Introduction
In this article we will learn how to leverage the power of LLMs running on google collab to analyze and visualize data. By the end of this article you will be able to load data from a csv file into pandas dataframe and gain insights into your data. To build this POC we will use famous titanic data set, Google Collab to install ollama and llama3 as our LLM.
Step 1 : Initialize and run llama3 on Google Collab
Please follow below post to install ollama and run LLMs on Google Collab
Step 2: Install and import all python dependencies needed
!pip install pandas pandasai streamlit
from pandasai.llm.local_llm import LocalLLM
import streamlit as st
import pandas as pd
from pandasai import SmartDataframe
Step 3 : Load model
model = LocalLLM(
api_base="http://127.0.0.1:11434/v1",
model="llama3"
)
Step 4: Load data from csv file into DataFrame
data = pd.read_csv(“/content/titanic.csv”)

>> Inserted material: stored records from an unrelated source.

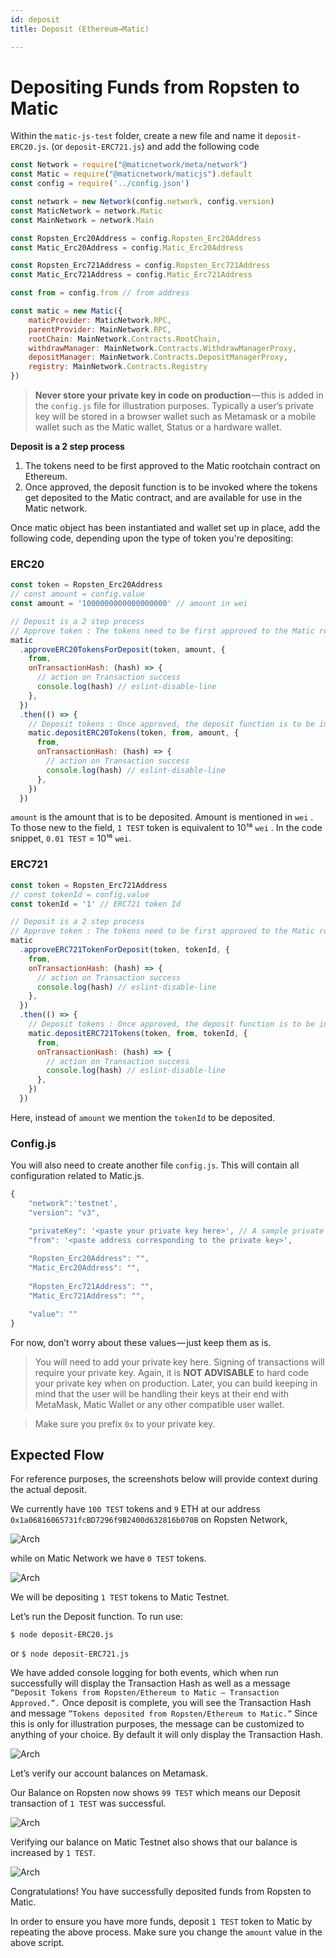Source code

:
 ```yaml
---
id: deposit
title: Deposit (Ethereum→Matic)

---
```

# Depositing Funds from Ropsten to Matic

Within the `matic-js-test` folder, create a new file and name it `deposit-ERC20.js`. (or `deposit-ERC721.js`) and add the following code

```js
const Network = require("@maticnetwork/meta/network")
const Matic = require("@maticnetwork/maticjs").default
const config = require('../config.json')

const network = new Network(config.network, config.version)
const MaticNetwork = network.Matic 
const MainNetwork = network.Main 

const Ropsten_Erc20Address = config.Ropsten_Erc20Address
const Matic_Erc20Address = config.Matic_Erc20Address

const Ropsten_Erc721Address = config.Ropsten_Erc721Address
const Matic_Erc721Address = config.Matic_Erc721Address

const from = config.from // from address

const matic = new Matic({
    maticProvider: MaticNetwork.RPC,
    parentProvider: MainNetwork.RPC,
    rootChain: MainNetwork.Contracts.RootChain,
    withdrawManager: MainNetwork.Contracts.WithdrawManagerProxy,
    depositManager: MainNetwork.Contracts.DepositManagerProxy,
    registry: MainNetwork.Contracts.Registry
})
```

> **Never store your private key in code on production** — this is added in the `config.js` file for illustration purposes. Typically a user’s private key will be stored in a browser wallet such as Metamask or a mobile wallet such as the Matic wallet, Status or a hardware wallet.

**Deposit is a 2 step process**

1. The tokens need to be first approved to the Matic rootchain contract on Ethereum.
2. Once approved, the deposit function is to be invoked where the tokens get deposited to the Matic contract, and are available for use in the Matic network.

Once matic object has been instantiated and wallet set up in place, add the following code, depending upon the type of token you're depositing: 


### ERC20
```js
const token = Ropsten_Erc20Address
// const amount = config.value
const amount = '1000000000000000000' // amount in wei

// Deposit is a 2 step process
// Approve token : The tokens need to be first approved to the Matic rootchain contract on Ethereum.
matic
  .approveERC20TokensForDeposit(token, amount, {
    from,
    onTransactionHash: (hash) => {
      // action on Transaction success
      console.log(hash) // eslint-disable-line
    },
  })
  .then(() => {
    // Deposit tokens : Once approved, the deposit function is to be invoked where the tokens get deposited to the Matic contract, and are available for use in the Matic network.
    matic.depositERC20Tokens(token, from, amount, {
      from,
      onTransactionHash: (hash) => {
        // action on Transaction success
        console.log(hash) // eslint-disable-line
      },
    })
  })
```
`amount` is the amount that is to be deposited. Amount is mentioned in `wei` . To those new to the field, `1 TEST` token is equivalent to 10¹⁸ `wei` . In the code snippet, `0.01 TEST` = 10¹⁶ `wei`.

### ERC721
```js
const token = Ropsten_Erc721Address
// const tokenId = config.value
const tokenId = '1' // ERC721 token Id

// Deposit is a 2 step process
// Approve token : The tokens need to be first approved to the Matic rootchain contract on Ethereum.
matic
  .approveERC721TokenForDeposit(token, tokenId, {
    from,
    onTransactionHash: (hash) => {
      // action on Transaction success
      console.log(hash) // eslint-disable-line      
    },
  })
  .then(() => {
    // Deposit tokens : Once approved, the deposit function is to be invoked where the tokens get deposited to the Matic contract, and are available for use in the Matic network.
    matic.depositERC721Tokens(token, from, tokenId, {
      from,
      onTransactionHash: (hash) => {
        // action on Transaction success
        console.log(hash) // eslint-disable-line
      },
    })
  })

```
Here, instead of `amount` we mention the `tokenId` to be deposited.

### Config.js

You will also need to create another file `config.js`. This will contain all configuration related to Matic.js.
```js
{
    "network":'testnet',
    "version": "v3",

    "privateKey": '<paste your private key here>', // A sample private key prefix with `0x`
    "from": '<paste address corresponding to the private key>',
    
    "Ropsten_Erc20Address": "",
    "Matic_Erc20Address": "",
    
    "Ropsten_Erc721Address": "",
    "Matic_Erc721Address": "",

    "value": "" 
}
```
For now, don’t worry about these values — just keep them as is.

> You will need to add your private key here. Signing of transactions will require your private key. Again, it is **NOT ADVISABLE** to hard code your private key when on production. Later, you can build keeping in mind that the user will be handling their keys at their end with MetaMask, Matic Wallet or any other compatible user wallet.

> Make sure you prefix `0x` to your private key.

## Expected Flow

For reference purposes, the screenshots below will provide context during the actual deposit.

We currently have `100 TEST` tokens and `9` ETH at our address `0x1a06816065731fcBD7296f9B2400d632816b070B` on Ropsten Network,

![Arch](../../img/maticjs/before-deposit-balance-ropsten.png)

while on Matic Network we have `0 TEST` tokens.

![Arch](../../img/maticjs/before-deposit-balance-matic.png)

We will be depositing `1 TEST` tokens to Matic Testnet.

Let’s run the Deposit function. To run use:

`$ node deposit-ERC20.js`

or `$ node deposit-ERC721.js`

We have added console logging for both events, which when run successfully will display the Transaction Hash as well as a message `“Deposit Tokens from Ropsten/Ethereum to Matic — Transaction Approved.”.` Once deposit is complete, you will see the Transaction Hash and message `”Tokens deposited from Ropsten/Ethereum to Matic.”` Since this is only for illustration purposes, the message can be customized to anything of your choice. By default it will only display the Transaction Hash.

![Arch](../../img/maticjs/run-deposit-erc20.png)

Let’s verify our account balances on Metamask.

Our Balance on Ropsten now shows `99 TEST` which means our Deposit transaction of `1 TEST` was successful.

![Arch](../../img/maticjs/after-deposit-balance-update-ropsten.png)

Verifying our balance on Matic Testnet also shows that our balance is increased by `1 TEST`.

![Arch](../../img/maticjs/after-deposit-balance-update-matic.png)

Congratulations! You have successfully deposited funds from Ropsten to Matic.

In order to ensure you have more funds, deposit `1 TEST` token to Matic by repeating the above process. Make sure you change the `amount` value in the above script.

Step 5: Load data into a Smart dataframe
This is just a wrapper over pandas dataframe which hides lots of abstractions and make it easier to quickly start on data analysis. We are passing our dataframe and llm model as inputs
df = SmartDataframe(data, config={"llm": model})
Step 6: Let the Data Analysis begin
To start with, I asked LLM to answer some very basic questions
df.chat("how many rows are there in dataset")
There are 891 rows in the dataset.
df.chat("how many people have more than 3 siblings")
{'type': 'number', 'value': 30}
30
df.chat("return the percentage of passengers by gender")
The percentage of male passengers: 64.76%
The percentage of female passengers: 35.24%
The percentage of male passengers: 64.76%\nThe percentage of female passengers: 35.24%
Data Visualization
Our model correctly answered all the basic questions, so now is time to ask some more interesting questions. So next I asked for it to draw a basic chart and was impressed with the response
df.chat(“draw a bar chart of sex column”)
To continue with visualization of our data, next I queried for multiple graphs, increasing difficulty with each step:
df.chat(“plot a pie chart of pclass column”)
df.chat(“visualize the distribution of fare column”)
df.chat(“draw histogram of age column”)
df.chat(“draw histogram of fare column separated by sex column”)
df.chat(“draw heatmap of numerical columns”)
Conclusion
To conclude this post, I can say that LLMs can be used from basic data analysis to creating advanced data visualization tools and can empower the end user to directly interact with the data without the need of developers or other fancy tools.